-- Opening Marker --

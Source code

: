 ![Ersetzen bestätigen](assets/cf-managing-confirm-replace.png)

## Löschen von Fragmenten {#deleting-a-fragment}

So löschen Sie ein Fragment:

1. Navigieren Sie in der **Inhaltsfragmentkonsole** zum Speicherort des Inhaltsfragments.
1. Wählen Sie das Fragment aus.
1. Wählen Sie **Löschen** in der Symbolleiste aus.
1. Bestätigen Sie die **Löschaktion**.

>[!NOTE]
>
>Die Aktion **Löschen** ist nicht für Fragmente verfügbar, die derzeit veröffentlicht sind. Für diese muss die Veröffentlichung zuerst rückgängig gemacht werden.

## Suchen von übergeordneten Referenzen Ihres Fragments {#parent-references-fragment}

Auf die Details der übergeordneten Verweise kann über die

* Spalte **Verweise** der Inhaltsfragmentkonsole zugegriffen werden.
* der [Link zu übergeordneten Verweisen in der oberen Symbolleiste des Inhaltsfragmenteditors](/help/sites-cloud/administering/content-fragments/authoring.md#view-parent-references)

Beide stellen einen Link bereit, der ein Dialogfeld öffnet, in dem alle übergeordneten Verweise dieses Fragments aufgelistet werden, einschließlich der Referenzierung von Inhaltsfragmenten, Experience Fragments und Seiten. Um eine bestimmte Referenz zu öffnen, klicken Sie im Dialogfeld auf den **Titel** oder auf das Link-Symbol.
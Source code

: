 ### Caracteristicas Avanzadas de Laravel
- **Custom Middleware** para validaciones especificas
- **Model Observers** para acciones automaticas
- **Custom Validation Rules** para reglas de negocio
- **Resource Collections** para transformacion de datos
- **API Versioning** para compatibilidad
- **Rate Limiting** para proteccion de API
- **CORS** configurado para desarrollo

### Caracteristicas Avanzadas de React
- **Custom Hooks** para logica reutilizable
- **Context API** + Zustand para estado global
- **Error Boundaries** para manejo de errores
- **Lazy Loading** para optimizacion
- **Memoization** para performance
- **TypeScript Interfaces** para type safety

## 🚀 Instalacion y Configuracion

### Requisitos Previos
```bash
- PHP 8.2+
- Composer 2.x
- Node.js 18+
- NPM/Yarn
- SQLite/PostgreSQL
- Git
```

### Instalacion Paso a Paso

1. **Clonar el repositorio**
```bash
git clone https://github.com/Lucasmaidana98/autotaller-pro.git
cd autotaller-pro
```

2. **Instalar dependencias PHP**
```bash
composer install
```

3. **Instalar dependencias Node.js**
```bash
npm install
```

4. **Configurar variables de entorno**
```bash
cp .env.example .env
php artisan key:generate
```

-- Closing Marker --

All of the entries above need to be retyped exactly.

Source code

: ![Ersetzen bestätigen](assets/cf-managing-confirm-replace.png)

## Löschen von Fragmenten {#deleting-a-fragment}

So löschen Sie ein Fragment:

1. Navigieren Sie in der **Inhaltsfragmentkonsole** zum Speicherort des Inhaltsfragments.
1. Wählen Sie das Fragment aus.
1. Wählen Sie **Löschen** in der Symbolleiste aus.
1. Bestätigen Sie die **Löschaktion**.

>[!NOTE]
>
>Die Aktion **Löschen** ist nicht für Fragmente verfügbar, die derzeit veröffentlicht sind. Für diese muss die Veröffentlichung zuerst rückgängig gemacht werden.

## Suchen von übergeordneten Referenzen Ihres Fragments {#parent-references-fragment}

Auf die Details der übergeordneten Verweise kann über die

* Spalte **Verweise** der Inhaltsfragmentkonsole zugegriffen werden.
* der [Link zu übergeordneten Verweisen in der oberen Symbolleiste des Inhaltsfragmenteditors](/help/sites-cloud/administering/content-fragments/authoring.md#view-parent-references)

Beide stellen einen Link bereit, der ein Dialogfeld öffnet, in dem alle übergeordneten Verweise dieses Fragments aufgelistet werden, einschließlich der Referenzierung von Inhaltsfragmenten, Experience Fragments und Seiten. Um eine bestimmte Referenz zu öffnen, klicken Sie im Dialogfeld auf den **Titel** oder auf das Link-Symbol.
Source code

: ### Caracteristicas Avanzadas de Laravel
- **Custom Middleware** para validaciones especificas
- **Model Observers** para acciones automaticas
- **Custom Validation Rules** para reglas de negocio
- **Resource Collections** para transformacion de datos
- **API Versioning** para compatibilidad
- **Rate Limiting** para proteccion de API
- **CORS** configurado para desarrollo

### Caracteristicas Avanzadas de React
- **Custom Hooks** para logica reutilizable
- **Context API** + Zustand para estado global
- **Error Boundaries** para manejo de errores
- **Lazy Loading** para optimizacion
- **Memoization** para performance
- **TypeScript Interfaces** para type safety

## 🚀 Instalacion y Configuracion

### Requisitos Previos
```bash
- PHP 8.2+
- Composer 2.x
- Node.js 18+
- NPM/Yarn
- SQLite/PostgreSQL
- Git
```

### Instalacion Paso a Paso

1. **Clonar el repositorio**
```bash
git clone https://github.com/Lucasmaidana98/autotaller-pro.git
cd autotaller-pro
```

2. **Instalar dependencias PHP**
```bash
composer install
```

3. **Instalar dependencias Node.js**
```bash
npm install
```

4. **Configurar variables de entorno**
```bash
cp .env.example .env
php artisan key:generate
```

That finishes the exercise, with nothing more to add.